Given {"an http(s) URL", "an HTML document", "an AS2 document"} for a resource, I want to discover {"an HTML representation", "an AS2 representation"}.
Given {"an http(s) URL", "an HTML document", "an AS2 document"} for a resource, I want to discover the author as {"an HTML representation", "an AS2 representation"}.

hence:

Given an HTTP(S) URL, discover an AS2 document
- Via content negotiation (HTTP Accept header for AS2 type)
- Success: Response is 2xx with AS2
- Failure: Response is 2xx with non-AS2
- Failure: Response is 406 Not Acceptable
- Via web linking (HTTP Link header)
- Success: Headers contain Link rel=alternate type=AS2
- Failure: Headers do not contain Link rel=alternate type=AS2
- Via resource descriptor (WebFinger)
- Success: JRD contains link with rel=self and type=AS2
- Success: JRD contains link with rel=alternate and type=AS2
- Failure: JRD does not contain any relevant links
- Failure: No JRD in response
Given an HTML document, discover an AS2 document
- Via web linking (HTML <link> tag or <a> tag)
- Success: Document contains link with rel=alternate type=AS2
- Failure: Document does not contain link with rel=alternate type=AS2
- Via embedded JSON-LD (HTML <script> tag)
- Success: Document contains script with type=application/ld+json
- Failure: Document does not contain script with type=application/ld+json
- Via HTTP(S) URL discovery?
- Against <link rel="self">
- Against <link rel="canonical">
- Against <base>
Given an AS2 document, discover an HTML document
- Via url
- Success: url is a Link with mediaType of text/html (explicit or assumed default)
- Failure: url is a Link with a mediaType that is not text/html
Given an HTML document, discover an AS2/AP author
- Via web linking (HTML <link> tag or <a> tag)
- Possible success: Document contains link with rel=author
  - Success: Author is of type=AS2
  - Possible failure: Author is of different or unknown type
  - GO TO: HTTP(S) URL discovery
- Failure: Document does not contain link with rel=author
- Via metadata (HTML <meta> tag)
- OpenGraph properties
  - GO TO: HTTP(S) URL discovery
- fediverse:creator tag
  - convert to acct: URI then GO TO: Via resource descriptor (WebFinger)
- Failure: No relevant author metadata found

expand or build upon this structure as needed to fill in the rest of the report

The document already has a similar structure. It has 3 top-level types of discovery:

HTML to ActivityPub
ActivityPub to HTML
HTML to author ActivityPub

For each, there is a sub-section for starting with an URL, and another sub-section for starting with a document (like in a browser, or when an object is delivered via the ActivityPub protocol).
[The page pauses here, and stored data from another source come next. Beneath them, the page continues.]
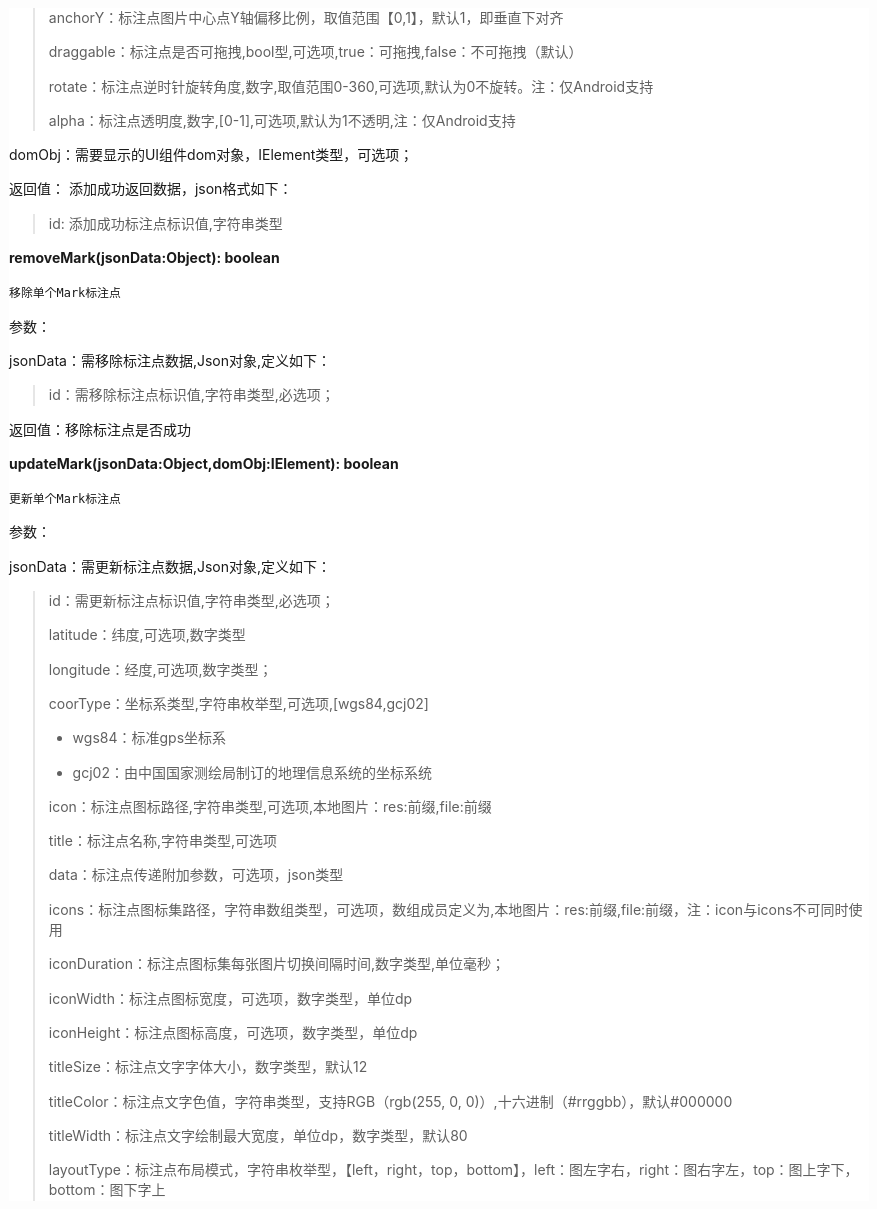 > anchorY：标注点图片中心点Y轴偏移比例，取值范围【0,1】，默认1，即垂直下对齐
>  
> draggable：标注点是否可拖拽,bool型,可选项,true：可拖拽,false：不可拖拽（默认）
> 
> rotate：标注点逆时针旋转角度,数字,取值范围0-360,可选项,默认为0不旋转。注：仅Android支持
> 
> alpha：标注点透明度,数字,[0-1],可选项,默认为1不透明,注：仅Android支持
> 

domObj：需要显示的UI组件dom对象，IElement类型，可选项；

返回值： 添加成功返回数据，json格式如下： 

> id: 添加成功标注点标识值,字符串类型


<span id="ff_2">**removeMark(jsonData:Object): boolean**</span>

<code>移除单个Mark标注点</code>

参数：

jsonData：需移除标注点数据,Json对象,定义如下：

> id：需移除标注点标识值,字符串类型,必选项； 

返回值：移除标注点是否成功

<span id="ff_3">**updateMark(jsonData:Object,domObj:IElement): boolean**</span>

<code>更新单个Mark标注点</code>

参数：

 jsonData：需更新标注点数据,Json对象,定义如下：

> id：需更新标注点标识值,字符串类型,必选项；
>  
> latitude：纬度,可选项,数字类型
> 
> longitude：经度,可选项,数字类型；
>  
> coorType：坐标系类型,字符串枚举型,可选项,[wgs84,gcj02]
> 
> - wgs84：标准gps坐标系
> 
> - gcj02：由中国国家测绘局制订的地理信息系统的坐标系统
> 
> icon：标注点图标路径,字符串类型,可选项,本地图片：res:前缀,file:前缀
> 
> title：标注点名称,字符串类型,可选项
>  
> data：标注点传递附加参数，可选项，json类型
>  
>icons：标注点图标集路径，字符串数组类型，可选项，数组成员定义为,本地图片：res:前缀,file:前缀，注：icon与icons不可同时使用
>
> iconDuration：标注点图标集每张图片切换间隔时间,数字类型,单位毫秒；
> 
> iconWidth：标注点图标宽度，可选项，数字类型，单位dp
> 
> iconHeight：标注点图标高度，可选项，数字类型，单位dp
> 
> titleSize：标注点文字字体大小，数字类型，默认12
> 
> titleColor：标注点文字色值，字符串类型，支持RGB（rgb(255, 0, 0)）,十六进制（#rrggbb），默认#000000
> 
> titleWidth：标注点文字绘制最大宽度，单位dp，数字类型，默认80
> 
> layoutType：标注点布局模式，字符串枚举型，【left，right，top，bottom】，left：图左字右，right：图右字左，top：图上字下，bottom：图下字上
>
Each of the applicable techniques is then listed in its own sub-sub-section.

Each sub-sub-section describes the technique in detail, gives an example or two, and then lists out some ways it can fail.

The exception is for author discovery. Going from resource HTML to author ActivityPub can be direct, or it can pass through the resource ActivityPub or the author HTML. Each of those other paths has its own sub-section and has examples.

There's a paragraph in the introduction on how to switch from an URL to a document, which is trivial except in the case of an HTML document, in which case you'll probably need some contextual information such as from the browser environment.

I appreciate the offer, but it took a long time to get to this level of clarity, and I don't think reorganization at this point would be helpful.

Respectfully, looking at the current report structure, I don't see the level of clarity that you're seeing. I filed this issue because I found it sufficiently confusing. It would be a lot clearer if each section was devoted to a specific goal, and then the subsections were devoted to how to accomplish that goal.

In particular, the "URL as input" and "Document as input" distinction doesn't clearly fit into any of the current sections. You can see this in how the current structure actually duplicates and repeats information:

The key point that arises here is that "URL" is actually a separate class of discovery entirely. Given an arbitrary HTTP(S) URL, you don't know whether the resource at that URL is HTML or AS2. This means that "HTTP(S) URL" ends up having its own considerations before you even get to the part where you have HTML or AS2. It's the sort of "Step 0" in the discovery process, as well as also being an intermediate step for several other discovery processes, like taking a link href of unknown or mismatched type and being expected to do... something? with it.

Separating out the URL considerations from the HTML/AS2 considerations significantly simplifies and clarifies the overall structure of the report. Leaving it mixed in with the document considerations is creating a lot of the confusion, because as previously pointed out, a URL is not known to be HTML or AS2 until you actually try to do something with it. It generally doesn't make sense to talk about an "HTML URL" or an "AS2 URL"; the reality is that it is an "HTTP(S) URL" instead.

Doing this kind of restructuring also reduces the complexity because you don't need as many levels of nesting to represent the same information. You can eliminate "Document as input" because it is redundant with your starting point already being an HTML document or an AS2 document. A lot of current headings are 4 levels deep... The report could be mostly 2 levels deep and occasionally dipping into 3.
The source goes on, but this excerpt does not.